Hasta ahora se sabía que la esteatosis se inicia con una acumulación excesiva de triglicéridos en el hígado, lo que estimula una respuesta inflamatoria. Debido a que también se conoce que las proteínas p38 gamma y p38 delta contribuyen a la inflamación en diferentes enfermedades, los investigadores del CNIC han podido observar en esta ocasión que los hígados de pacientes obesos presentan niveles elevados de p38 gamma y delta.

Gracias al empleo de ratones que carecen de las proteínas p38 gamma y p38 delta en un tipo de células inflamatorias, los neutrófilos, los investigadores han demostrado que estas dos proteínas controlan la migración de dichas células inflamatorias al hígado.

Su inhibición, suficiente para evitarlo

“La llegada de estas células es necesaria para la acumulación de grasa en este tejido”, ha explicado Guadalupe Sabio, investigadora que ha dirigido la investigación, que explica que la inhibición de su migración en los animales que carecen de las proteínas p38 gamma y p38 delta sería suficiente para protegerlos de la aparición del hígado graso, además de prevenir inflamación, el daño hepático e incluso la diabetes asociada a la obesidad.

Este descubrimiento no solo ayuda a lograr una mejor comprensión de los mecanismos implicados en el desarrollo de la enfermedad, sino que además podría favorecer el desarrollo de tratamientos para la misma, y también, algo muy relevante, para prevenirla.

Actualmente, señala la investigadora, la única forma de determinar en personas obesas si se está produciendo este “reclutamiento de neutrófilos” es a través de la biopsia hepática, pero ahora se podrían administrar fármacos específicos para evitarlo. Además, añade Sabio, “el hallazgo podría ayudar a tratar otras enfermedades relacionadas con el reclutamiento de los neutrófilos al hígado”.

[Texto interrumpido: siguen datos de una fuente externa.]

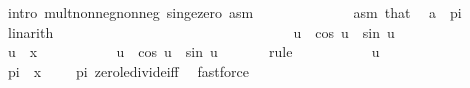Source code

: \begin{isabellebody}
\ {\isacharparenleft}{\kern0pt}intro\ mult{\isacharunderscore}{\kern0pt}nonneg{\isacharunderscore}{\kern0pt}nonneg\ sin{\isacharunderscore}{\kern0pt}ge{\isacharunderscore}{\kern0pt}zero\ asm{\isacharparenleft}{\kern0pt}{}{\isacharparenright}{\kern0pt}{\isacharparenright}{\kern0pt}\isanewline
\ \ \ \ \ \ \ \ \ \ \ \ \isamarkupfalse%
\ asm{\isacharparenleft}{\kern0pt}{}{\isacharparenright}{\kern0pt}\ that{\isacharparenleft}{\kern0pt}{}{\isacharparenright}{\kern0pt}\ \isamarkupfalse%
\ {\isachardoublequoteopen}a\ {\isasymle}\ pi{\isachardoublequoteclose}\ \isamarkupfalse%
\ linarith\isanewline
\ \ \ \ \ \ \ \ \ \ \isamarkupfalse%
\isanewline
\ \ \ \ \ \ \ \ \isamarkupfalse%
\isanewline
\ \ \ \ \ \ \ \ \isamarkupfalse%
\ \isamarkupfalse%
\ {\isachardoublequoteopen}{}\ {\isasymle}\ {\isacharminus}{\kern0pt}\ u\ {\isacharasterisk}{\kern0pt}\ cos\ u\ {\isacharplus}{\kern0pt}\ sin\ u{\isachardoublequoteclose}\ \isakeywordONE{{\isachardot}{\kern0pt}}\isamarkupfalse%
\isanewline
\ \ \ \ \ \ \isamarkupfalse%
\isanewline
\ \ \ \ \ \ \isamarkupfalse%
\ {\isacharquery}{\kern0pt}u\ {\isacharequal}{\kern0pt}\ {\isachardoublequoteopen}{}{\isacharslash}{\kern0pt}x{\isachardoublequoteclose}\isanewline
\ \ \ \ \ \ \isamarkupfalse%
\ {\isachardoublequoteopen}{}\ {\isasymle}\ {\isacharminus}{\kern0pt}\ {\isacharquery}{\kern0pt}u\ {\isacharasterisk}{\kern0pt}\ cos\ {\isacharquery}{\kern0pt}u\ {\isacharplus}{\kern0pt}\ sin\ {\isacharquery}{\kern0pt}u{\isachardoublequoteclose}\isanewline
\ \ \ \ \ \ \isamarkupfalse%
{\isacharparenleft}{\kern0pt}rule\ {\isacharasterisk}{\kern0pt}{\isacharparenright}{\kern0pt}\isanewline
\ \ \ \ \ \ \ \ \isamarkupfalse%
\ {\isachardoublequoteopen}{\isacharquery}{\kern0pt}u\ {\isasymge}\ {}{\isachardoublequoteclose}\isanewline
\ \ \ \ \ \ \ \ \ \ \isamarkupfalse%
\ {\isacartoucheopen}{}{\isacharslash}{\kern0pt}pi\ {\isasymle}\ x{\isacartoucheclose}\ {\isacartoucheopen}{}\ {\isacharless}{\kern0pt}\ {}\ {\isacharslash}{\kern0pt}\ pi{\isacartoucheclose}\ zero{\isacharunderscore}{\kern0pt}le{\isacharunderscore}{\kern0pt}divide{\isacharunderscore}{\kern0pt}{}{\isacharunderscore}{\kern0pt}iff\ \isamarkupfalse%
\ fastforce\isanewline
\ \ \ \ \ \ \ \ \isamarkupfalse%

\end{isabellebody}
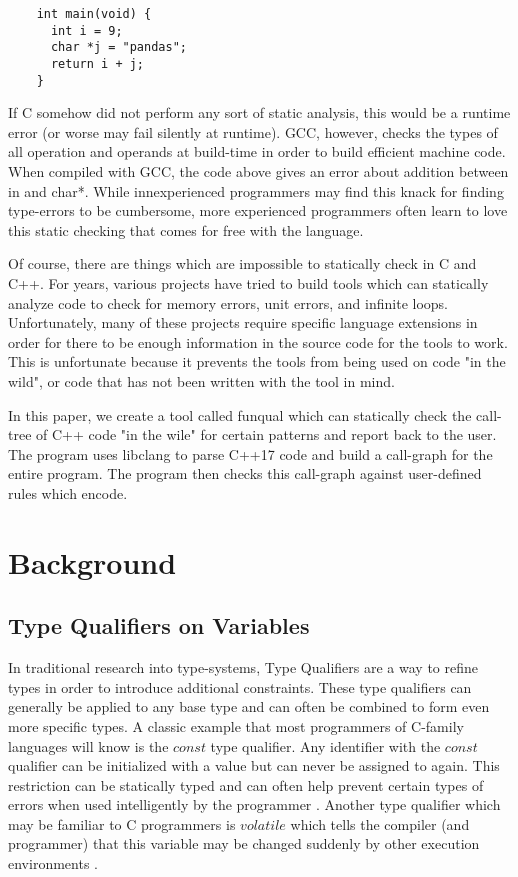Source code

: \documentclass{article}
\begin{document}
  \begin{lstlisting}
    int main(void) {
      int i = 9;
      char *j = "pandas";
      return i + j;
    }
  \end{lstlisting}

  If C somehow did not perform any sort of static analysis, this would be a runtime error (or worse may fail silently at runtime).  GCC, however, checks the types of all operation and operands at build-time in order to build efficient machine code.  When compiled with GCC, the code above gives an error about addition between in and char*.  While innexperienced programmers may find this knack for finding type-errors to be cumbersome, more experienced programmers often learn to love this static checking that comes for free with the language.

  Of course, there are things which are impossible to statically check in C and C++.  For years, various projects have tried to build tools which can statically analyze code to check for memory errors, unit errors, and infinite loops.  Unfortunately, many of these projects require specific language extensions in order for there to be enough information in the source code for the tools to work.  This is unfortunate because it prevents the tools from being used on code "in the wild", or code that has not been written with the tool in mind.

  In this paper, we create a tool called funqual which can statically check the call-tree of C++ code "in the wile" for certain patterns and report back to the user.  The program uses libclang to parse C++17 code and build a call-graph for the entire program.  The program then checks this call-graph against user-defined rules which encode.

  \section{Background}

  \subsection{Type Qualifiers on Variables}

  In traditional research into type-systems, Type Qualifiers are a way to refine types in order to introduce additional constraints.  These type qualifiers can generally be applied to any base type and can often be combined to form even more specific types.  A classic example that most programmers of C-family languages will know is the $const$ type qualifier.  Any identifier with the $const$ qualifier can be initialized with a value but can never be assigned to again.  This restriction can be statically typed and can often help prevent certain types of errors when used intelligently by the programmer \cite{theory-of-qual}.  Another type qualifier which may be familiar to C programmers is $volatile$ which tells the compiler (and programmer) that this variable may be changed suddenly by other execution environments \cite{theory-of-qual}.
\end{document}
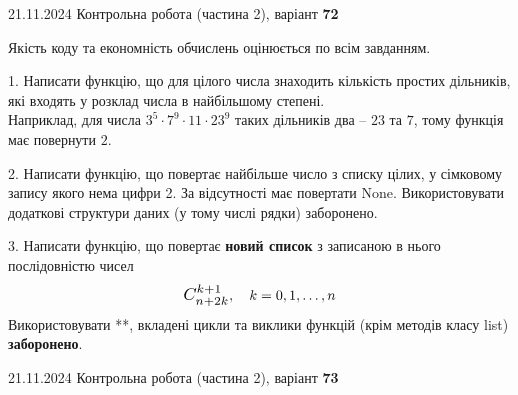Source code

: \documentclass[12pt, ukrainian]{article}
\begin{document}
{{{{{{{{{{{{\begin {large}
\end{large}
\newpage
{{21.11.2024 Контрольна робота  (частина 2), варіант  \No \textbf { 72 }\par}}


{
\begin {large}
Якість коду та економність обчислень оцінюється по всім завданням.

\vspace{5mm}

1. Написати функцію, що для цілого числа знаходить кількість простих дільників, які входять у розклад числа в найбільшому степені. \\ Наприклад, для числа $3^5{\cdot}7^9{\cdot}11{\cdot}23^{9}$ таких дільників два – $23$ та $7$, тому функція має повернути $2$.

\vspace{10mm}


2. Написати функцію, що повертає найбільше число з списку цілих, у сімковому запису якого нема цифри 2. За відсутності має повертати None. Використовувати додаткові структури даних (у тому числі рядки) заборонено.

\vspace{10mm}


3. 
Написати функцію, що повертає \textbf{новий список} з записаною в нього послідовністю чисел
$$\scalebox{1.2}{$C_{n+2k}^{k+1}$}, \quad k=0,1,\ldots,n$$
Використовувати **, вкладені цикли та виклики функцій (крім методів класу list) \textbf{заборонено}.

\end{large}
\vspace{25mm}


{{21.11.2024 Контрольна робота  (частина 2), варіант  \No \textbf { 73 }\par}}


}}}}}}}}}}}}}
\end{document}

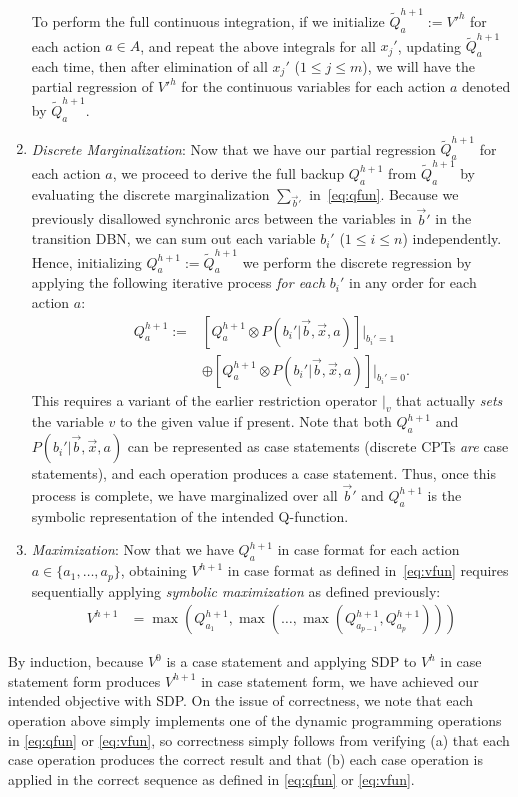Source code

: \documentclass[letterpaper]{article}
\begin{document}
\begin{enumerate}
To perform the full continuous integration, 
if we initialize 
$\tilde{Q}_a^{h+1} := V'^{h}$ for each action $a \in A$, and repeat
the above integrals for all $x_j'$, updating $\tilde{Q}_a^{h+1}$ each time,
then after elimination of all $x_j'$ ($1 \leq j \leq m$), we will have 
the partial regression of $V'^{h}$ for the continuous variables for
each action $a$ denoted by $\tilde{Q}_a^{h+1}$.
\item {\it Discrete Marginalization}: Now that we have our partial
regression $\tilde{Q}_a^{h+1}$ for each action $a$, we proceed
to derive the full backup $Q_a^{h+1}$ from $\tilde{Q}_a^{h+1}$
by evaluating the discrete 
marginalization $\sum_{\vec{b}'}$ in~\eqref{eq:qfun}.
Because we previously disallowed synchronic arcs
between the variables in $\vec{b}'$ 
in the transition DBN, we can sum out each variable $b_i'$ ($1 \leq i \leq n$) 
independently.  Hence, initializing
$Q_a^{h+1} := \tilde{Q}_a^{h+1}$
we perform the discrete regression by applying the following iterative
process \emph{for each} $b_i'$ in any order
for each action $a$:
\begin{align}
Q_a^{h+1} := & \left[ Q_a^{h+1} \otimes P(b_i'|\vec{b},\vec{x},a) \right]|_{b_i' = 1} \nonumber \\
 & \oplus \left[ Q_a^{h+1} \otimes P(b_i'|\vec{b},\vec{x},a) \right]|_{b_i' = 0}.
\end{align}
This requires a variant of the earlier restriction operator $|_v$ that
actually \emph{sets} the variable $v$ to the given value if present.
Note that both $Q_a^{h+1}$ and $P(b_i'|\vec{b},\vec{x},a)$ can be represented
as case statements (discrete CPTs \emph{are} case statements), 
and each operation produces a case statement.
Thus, once this process is complete, we have marginalized over
all $\vec{b}'$ and $Q_a^{h+1}$ is the symbolic representation
of the intended Q-function.
\item {\it Maximization}: Now that we have $Q_a^{h+1}$ in
case format for each action $a \in \{a_1,\ldots,a_p\}$, obtaining
$V^{h+1}$ in case format as defined in~\eqref{eq:vfun} requires
sequentially applying
\emph{symbolic maximization} as defined previously:
\begin{align*}
V^{h+1} & = 
\max(Q_{a_1}^{h+1},\max(\ldots,\max(Q_{a_{p-1}}^{h+1},Q_{a_p}^{h+1})))
\end{align*}
\end{enumerate}
By induction, because $V^0$ is a case statement and applying
SDP to $V^h$ in case statement form produces $V^{h+1}$ in case
statement form, we have achieved our intended
objective with SDP.  On the issue of correctness,
we note that each operation above simply implements one of the
dynamic programming operations in \eqref{eq:qfun} or \eqref{eq:vfun}, 
so correctness simply follows from verifying (a) that each case
operation produces the correct result and that (b) each case operation
is applied in the correct sequence as defined in \eqref{eq:qfun} or 
\eqref{eq:vfun}.  
\end{document}
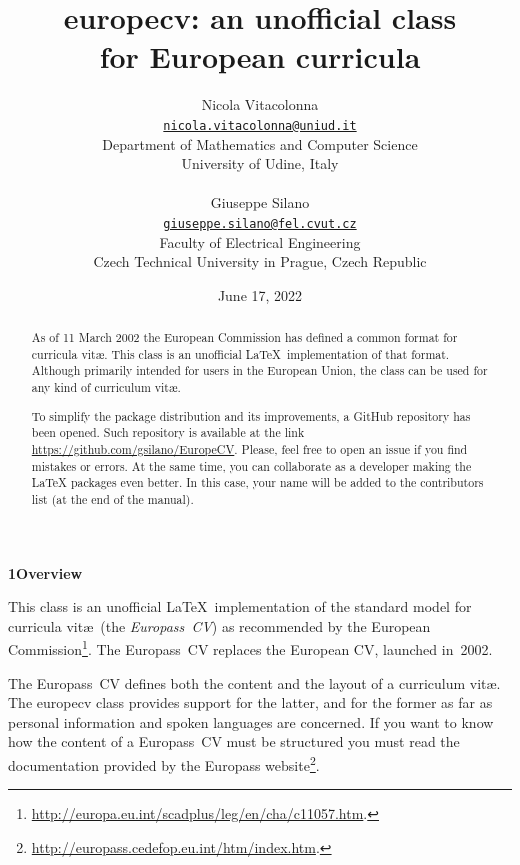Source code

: \documentclass{europecv}
\title{\textsf{europecv}: an unofficial class\\
	for European curricula}
\author{Nicola Vitacolonna\\
	\href{mailto:nicola.vitacolonna@uniud.it}{\texttt{nicola.vitacolonna@uniud.it}}\\
	Department of Mathematics and Computer Science\\
	University of Udine, Italy\\
	\\
	Giuseppe Silano\\
	\href{mailto:giuseppe.silano@fel.cvut.cz}{\texttt{giuseppe.silano@fel.cvut.cz}}\\
    Faculty of Electrical Engineering\\
    Czech Technical University in Prague, Czech Republic\\
}
\date{June 17, 2022}
\begin{document}

\maketitle

\pagestyle{plain}


\label{ABSTRACT}
\begin{abstract}

As of 11 March 2002 the European Commission has defined a common format for curricula vit\ae. This class is an unofficial \LaTeX\ implementation of that format. Although primarily intended for users in the European Union, the class can be used for any kind of curriculum vit\ae.

To simplify the package distribution and its improvements, a GitHub repository has been opened.
Such repository is available at the link \url{https://github.com/gsilano/EuropeCV}. Please, feel
free to open an issue if you find mistakes or errors. At the same time, you can collaborate as a
developer making the LaTeX packages even better. In this case, your name will be added to the
contributors list (at the end of the manual).

\end{abstract}



\label{Overview}
\vspace{0.25cm}
\textbf{\large{1\hspace{0.5cm}Overview}}
\vspace{0.25cm}

This class is an unofficial \LaTeX\ implementation of the standard model for curricula vit\ae\ (the
\emph{Europass~CV\/}) as recommended by the European
Commission\footnote{\url{http://europa.eu.int/scadplus/leg/en/cha/c11057.htm}.}. The Europass~CV
replaces the European CV, launched in~2002.

The Europass~CV defines both the content and the layout of a curriculum vit\ae. The
\textsf{europecv} class provides support for the latter, and for the former as far as personal
information and spoken languages are concerned. If you want to know how the content of a
Europass~CV must be structured you must read the documentation provided by the Europass
website\footnote{\url{http://europass.cedefop.eu.int/htm/index.htm}.}.
\end{document}
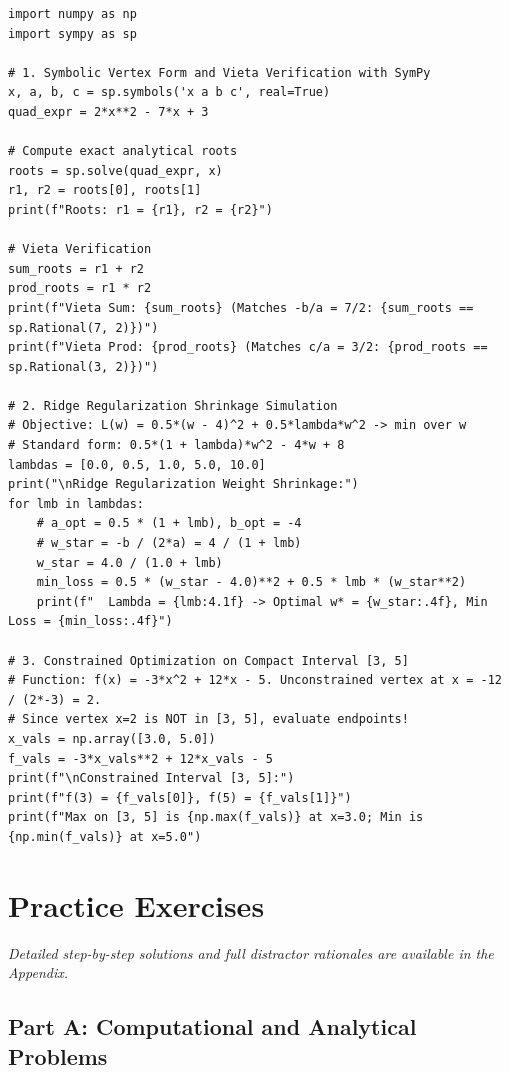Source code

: \begin{lstlisting}[caption={Quadratic Analysis and Optimization in Python}]
import numpy as np
import sympy as sp

# 1. Symbolic Vertex Form and Vieta Verification with SymPy
x, a, b, c = sp.symbols('x a b c', real=True)
quad_expr = 2*x**2 - 7*x + 3

# Compute exact analytical roots
roots = sp.solve(quad_expr, x)
r1, r2 = roots[0], roots[1]
print(f"Roots: r1 = {r1}, r2 = {r2}")

# Vieta Verification
sum_roots = r1 + r2
prod_roots = r1 * r2
print(f"Vieta Sum: {sum_roots} (Matches -b/a = 7/2: {sum_roots == sp.Rational(7, 2)})")
print(f"Vieta Prod: {prod_roots} (Matches c/a = 3/2: {prod_roots == sp.Rational(3, 2)})")

# 2. Ridge Regularization Shrinkage Simulation
# Objective: L(w) = 0.5*(w - 4)^2 + 0.5*lambda*w^2 -> min over w
# Standard form: 0.5*(1 + lambda)*w^2 - 4*w + 8
lambdas = [0.0, 0.5, 1.0, 5.0, 10.0]
print("\nRidge Regularization Weight Shrinkage:")
for lmb in lambdas:
    # a_opt = 0.5 * (1 + lmb), b_opt = -4
    # w_star = -b / (2*a) = 4 / (1 + lmb)
    w_star = 4.0 / (1.0 + lmb)
    min_loss = 0.5 * (w_star - 4.0)**2 + 0.5 * lmb * (w_star**2)
    print(f"  Lambda = {lmb:4.1f} -> Optimal w* = {w_star:.4f}, Min Loss = {min_loss:.4f}")

# 3. Constrained Optimization on Compact Interval [3, 5]
# Function: f(x) = -3*x^2 + 12*x - 5. Unconstrained vertex at x = -12 / (2*-3) = 2.
# Since vertex x=2 is NOT in [3, 5], evaluate endpoints!
x_vals = np.array([3.0, 5.0])
f_vals = -3*x_vals**2 + 12*x_vals - 5
print(f"\nConstrained Interval [3, 5]:")
print(f"f(3) = {f_vals[0]}, f(5) = {f_vals[1]}")
print(f"Max on [3, 5] is {np.max(f_vals)} at x=3.0; Min is {np.min(f_vals)} at x=5.0")
\end{lstlisting}

\newpage
\section{Practice Exercises}
\textit{Detailed step-by-step solutions and full distractor rationales are available in the Appendix.}

\subsection*{Part A: Computational and Analytical Problems}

La investigación se ha desarrollado en colaboración con investigadores del Hospital Universitario de Salamanca-IBSAL, en su parte clínica, mientras que el trabajo de laboratorio ha sido realizado en colaboración con investigadores del CIMUS, Universidad de Santiago de Compostela-Instituto de Investigación Sanitaria, y del Centro Nacional de Biotecnología/CSIC, de Madrid.